> _Assignment_: Look for "found" in every line of the listing. Copy the lines that have it.

> _Input data_:
════════════════════

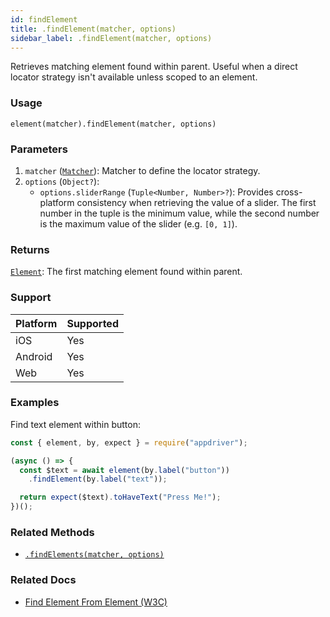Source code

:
 ```yaml
---
id: findElement
title: .findElement(matcher, options)
sidebar_label: .findElement(matcher, options)
---
```


Retrieves matching element found within parent. Useful when a direct locator strategy isn't available unless scoped to an element.

### Usage

```text
element(matcher).findElement(matcher, options)
```

### Parameters

1. `matcher` ([`Matcher`](../matchers.md)): Matcher to define the locator strategy.
2. `options` (`Object?`):
    - `options.sliderRange` (`Tuple<Number, Number>?`): Provides cross-platform consistency when retrieving the value of a slider. The first number in the tuple is the minimum value, while the second number is the maximum value of the slider (e.g. `[0, 1]`).

### Returns

[`Element`](../element.md): The first matching element found within parent.

### Support

| Platform | Supported |
| -------- | --------- |
| iOS      | Yes       |
| Android  | Yes       |
| Web      | Yes       |

### Examples

Find text element within button:

```javascript
const { element, by, expect } = require("appdriver");

(async () => {
  const $text = await element(by.label("button"))
    .findElement(by.label("text"));

  return expect($text).toHaveText("Press Me!");
})();
```

### Related Methods

- [`.findElements(matcher, options)`](./findElements.md)

### Related Docs

- [Find Element From Element (W3C)](https://www.w3.org/TR/webdriver/#find-element-from-element)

════════════════════

> _Your solution_:
Retrieves matching element found within parent. Useful when a direct locator strategy isn't available unless scoped to an element.
[`Element`](../element.md): The first matching element found within parent.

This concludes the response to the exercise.